Economy, Business And Markets

High Foreign Interest in Iranian Bonds

Business & Markets Desk
High Foreign Interest in Iranian Bonds
High Foreign Interest in Iranian Bonds

Foreign investors are showing interest in Iranian bonds, says the head of Iran Fara Bourse—the country’s largest bond market.

Amir Hamouni added that foreign investors have already chipped in the IFB’s bond market.

“Islamic Treasury Bills are the only financial instrument backed by the government and the Economy Ministry. This is attractive in the eyes of foreigners,” said the over-the-counter market’s chief executive.

The lifting of sanctions opened the way for foreign money to exploit growth opportunities in one of the world’s last untapped growth markets.

Currently, most of the investors are from neighboring countries, including the Persian Gulf littoral states, and Europe. Asia and the Americas are still out of the picture.

After the removal of sanctions against Iran over its nuclear program on Jan. 16, as part of the historic deal signed last July, foreign investors started to buy into Iran’s securities markets. Their activity has increased tenfold in Tehran Stock Exchange as of mid-January, which is partly due to the upward momentum enjoyed by Iranian equities ever since.

TEDPIX, TSE’s benchmark index, climbed 16% since the lifting of sanctions, while IFX, IFB’s main index, has surged 11.3% since the nuclear deal took effect.

International investors’ trading increased to 500 billion rials ($16.6 million) in the 10 days through Jan. 26, according to Hassan Qalibaf-Asl, the chief executive officer of TSE. That compares with about 50 billion rials in the 10 days prior to the nuclear deal’s implementation on Jan. 16, according to Bloomberg.

Bonds are making a comeback in Iran.

After the 1979 Islamic Revolution, debt securities and even deposit accounts were considered usurious. So the existing corporate bond market was closed down and banking regulations were overhauled. Subsequently, banks and most companies, especially heavy industries were nationalized.

With the turnaround in policy during the last decade, private ownership and equity markets were given a place in the economy. After Islamic law’s compliance for debt securities was hashed out in the late 2000s, Iranian bonds started being traded on exchanges.

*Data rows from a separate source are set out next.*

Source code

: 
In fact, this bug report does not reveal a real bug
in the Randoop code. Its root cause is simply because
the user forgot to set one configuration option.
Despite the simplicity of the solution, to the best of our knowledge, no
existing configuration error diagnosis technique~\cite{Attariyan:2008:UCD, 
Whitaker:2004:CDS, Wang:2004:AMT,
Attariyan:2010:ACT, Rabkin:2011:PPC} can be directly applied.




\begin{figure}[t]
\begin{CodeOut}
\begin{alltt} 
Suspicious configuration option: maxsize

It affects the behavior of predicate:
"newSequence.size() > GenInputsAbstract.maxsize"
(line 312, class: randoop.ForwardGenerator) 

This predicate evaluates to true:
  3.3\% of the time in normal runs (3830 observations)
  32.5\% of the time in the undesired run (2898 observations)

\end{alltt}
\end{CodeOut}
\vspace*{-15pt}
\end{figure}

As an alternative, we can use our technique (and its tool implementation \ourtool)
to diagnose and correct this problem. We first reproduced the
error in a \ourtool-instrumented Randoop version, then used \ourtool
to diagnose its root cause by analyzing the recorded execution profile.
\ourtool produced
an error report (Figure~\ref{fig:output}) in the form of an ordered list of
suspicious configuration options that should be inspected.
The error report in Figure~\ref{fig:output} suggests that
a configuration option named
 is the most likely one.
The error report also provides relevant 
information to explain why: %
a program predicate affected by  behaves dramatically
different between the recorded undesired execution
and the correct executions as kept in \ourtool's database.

This year, the government issued debt securities named Islamic Treasury Bills via the Economy Ministry to pay off debt it owes to contractors of the Energy Ministry.

For now, the bonds are only transferable to other contractors and issued in the name of the contractor. The bonds can be redeemed at Bank Melli Iran. They do not have any coupons and are given at a discount to their face value.

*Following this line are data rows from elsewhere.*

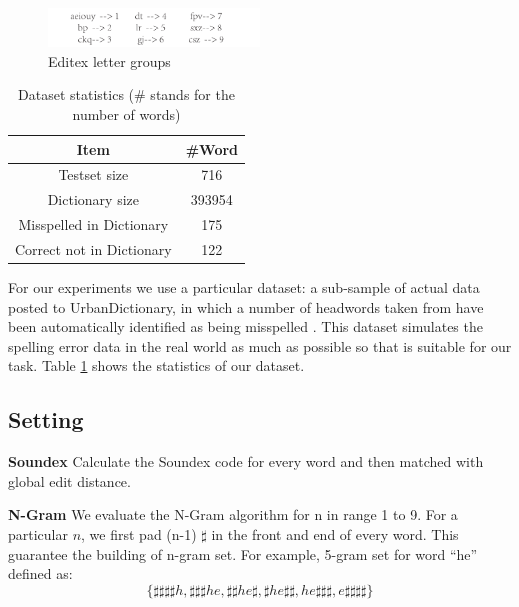 \documentclass[11pt]{article}
\begin{document}
\begin{figure}
	\centering
	\includegraphics[width=0.5\textwidth]{img/editex.pdf}
	\caption{Editex letter groups}
	\label{fig:editex}
\end{figure}

\begin{table}
	\centering
	\begin{tabular}{c|c}
		\hline
		Item & \#Word \\
		\hline
		Testset size & 716 \\
		\hline
		Dictionary  size & 393954 \\
		\hline
		Misspelled in Dictionary & 175 \\
		\hline
		Correct not in Dictionary & 122 \\
		\hline
	\end{tabular}
	\caption{Dataset statistics (\# stands for the number of words)}
	\label{tab:dataset}
\end{table}

For our experiments we use a particular dataset:  a sub-sample of actual data posted to UrbanDictionary, in which a number of headwords taken from have been automatically identified as being misspelled \cite{Saphra2016EvaluatingIW}. This dataset simulates the spelling error data in the real world as much as possible so that is suitable for our task. Table \ref{tab:dataset} shows the statistics of our dataset.

\subsection{Setting} 

\noindent\textbf{Soundex} Calculate the Soundex code for every word and then matched with global edit distance.

\noindent\textbf{N-Gram} We evaluate the N-Gram algorithm for n in range 1 to 9. For a particular $n$, we first pad (n-1) $\sharp$ in the front and end of every word. This guarantee the building of n-gram set. For example, 5-gram set for word ``he'' defined as: 
\begin{equation}
\{\sharp\sharp\sharp\sharp h, \sharp\sharp\sharp he, \sharp\sharp he\sharp, \sharp he\sharp\sharp, he\sharp\sharp\sharp, e\sharp\sharp\sharp\sharp\}
\end{equation}
\end{document}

While the government has been funding its project by selling Mushareka bonds, this new form of Islamic debt has more appeal. It marks the start of a government debt market for Iran.

Traditionally, due to being banned, but more importantly, because the government has had the cash cow of crude oil, Iranian governments did not bother with their debt. This has gone as far as not knowing the exact amount of money the government owes. No definitive sum has been mentioned so far, let alone how much of that debt is overdue.

The ongoing gridlock government debt created in the economy in the recent past—forcing many companies to default on their own debt, increasing bad bank assets and curbing lending—has forced the government to change its views. By how much, remain to be seen.

For starters, though, the Economy Ministry has set up an office to calculate the amount of government debt and data about it.